Task requirements: Could you transcribe every record below exactly as written, leaving out any pictures?

Available data:
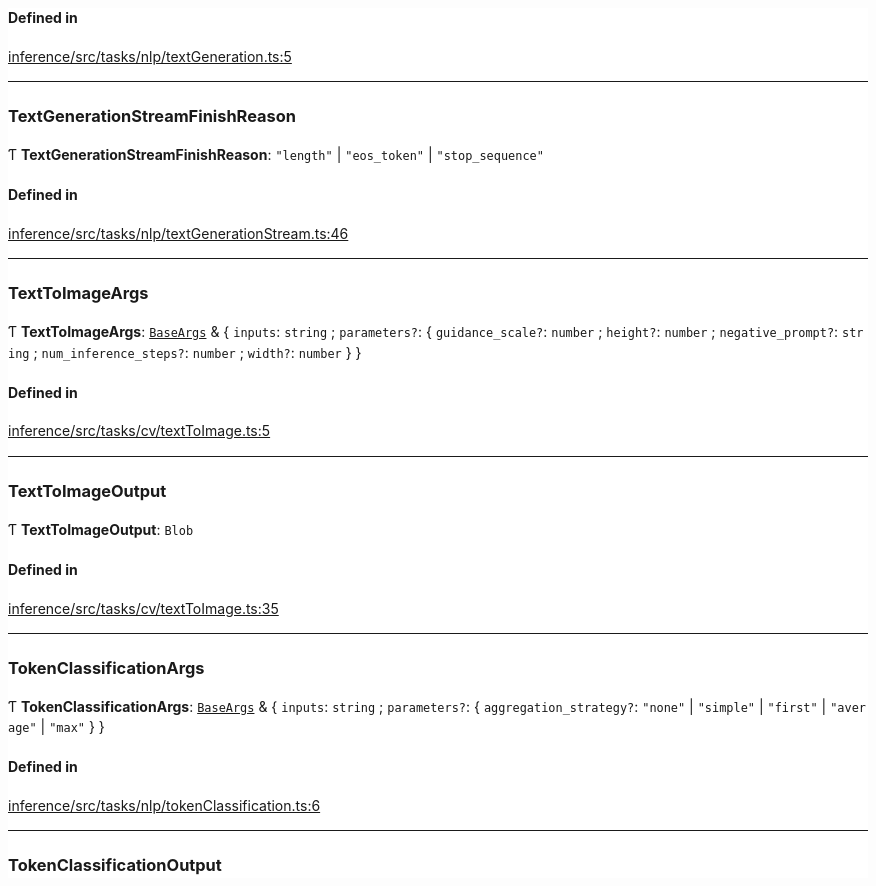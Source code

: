 #### Defined in

[inference/src/tasks/nlp/textGeneration.ts:5](https://github.com/huggingface/huggingface.js/blob/main/packages/inference/src/tasks/nlp/textGeneration.ts#L5)

___

### TextGenerationStreamFinishReason

Ƭ **TextGenerationStreamFinishReason**: ``"length"`` \| ``"eos_token"`` \| ``"stop_sequence"``

#### Defined in

[inference/src/tasks/nlp/textGenerationStream.ts:46](https://github.com/huggingface/huggingface.js/blob/main/packages/inference/src/tasks/nlp/textGenerationStream.ts#L46)

___

### TextToImageArgs

Ƭ **TextToImageArgs**: [`BaseArgs`](interfaces/BaseArgs) & { `inputs`: `string` ; `parameters?`: { `guidance_scale?`: `number` ; `height?`: `number` ; `negative_prompt?`: `string` ; `num_inference_steps?`: `number` ; `width?`: `number`  }  }

#### Defined in

[inference/src/tasks/cv/textToImage.ts:5](https://github.com/huggingface/huggingface.js/blob/main/packages/inference/src/tasks/cv/textToImage.ts#L5)

___

### TextToImageOutput

Ƭ **TextToImageOutput**: `Blob`

#### Defined in

[inference/src/tasks/cv/textToImage.ts:35](https://github.com/huggingface/huggingface.js/blob/main/packages/inference/src/tasks/cv/textToImage.ts#L35)

___

### TokenClassificationArgs

Ƭ **TokenClassificationArgs**: [`BaseArgs`](interfaces/BaseArgs) & { `inputs`: `string` ; `parameters?`: { `aggregation_strategy?`: ``"none"`` \| ``"simple"`` \| ``"first"`` \| ``"average"`` \| ``"max"``  }  }

#### Defined in

[inference/src/tasks/nlp/tokenClassification.ts:6](https://github.com/huggingface/huggingface.js/blob/main/packages/inference/src/tasks/nlp/tokenClassification.ts#L6)

___

### TokenClassificationOutput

Written response:
Source code

: #### Defined in

[inference/src/tasks/nlp/textGeneration.ts:5](https://github.com/huggingface/huggingface.js/blob/main/packages/inference/src/tasks/nlp/textGeneration.ts#L5)

___

### TextGenerationStreamFinishReason

Ƭ **TextGenerationStreamFinishReason**: ``"length"`` \| ``"eos_token"`` \| ``"stop_sequence"``

#### Defined in

[inference/src/tasks/nlp/textGenerationStream.ts:46](https://github.com/huggingface/huggingface.js/blob/main/packages/inference/src/tasks/nlp/textGenerationStream.ts#L46)

___

### TextToImageArgs

Ƭ **TextToImageArgs**: [`BaseArgs`](interfaces/BaseArgs) & { `inputs`: `string` ; `parameters?`: { `guidance_scale?`: `number` ; `height?`: `number` ; `negative_prompt?`: `string` ; `num_inference_steps?`: `number` ; `width?`: `number`  }  }

#### Defined in

[inference/src/tasks/cv/textToImage.ts:5](https://github.com/huggingface/huggingface.js/blob/main/packages/inference/src/tasks/cv/textToImage.ts#L5)

___

### TextToImageOutput

Ƭ **TextToImageOutput**: `Blob`

#### Defined in

[inference/src/tasks/cv/textToImage.ts:35](https://github.com/huggingface/huggingface.js/blob/main/packages/inference/src/tasks/cv/textToImage.ts#L35)

___

### TokenClassificationArgs

Ƭ **TokenClassificationArgs**: [`BaseArgs`](interfaces/BaseArgs) & { `inputs`: `string` ; `parameters?`: { `aggregation_strategy?`: ``"none"`` \| ``"simple"`` \| ``"first"`` \| ``"average"`` \| ``"max"``  }  }

#### Defined in

[inference/src/tasks/nlp/tokenClassification.ts:6](https://github.com/huggingface/huggingface.js/blob/main/packages/inference/src/tasks/nlp/tokenClassification.ts#L6)

___

### TokenClassificationOutput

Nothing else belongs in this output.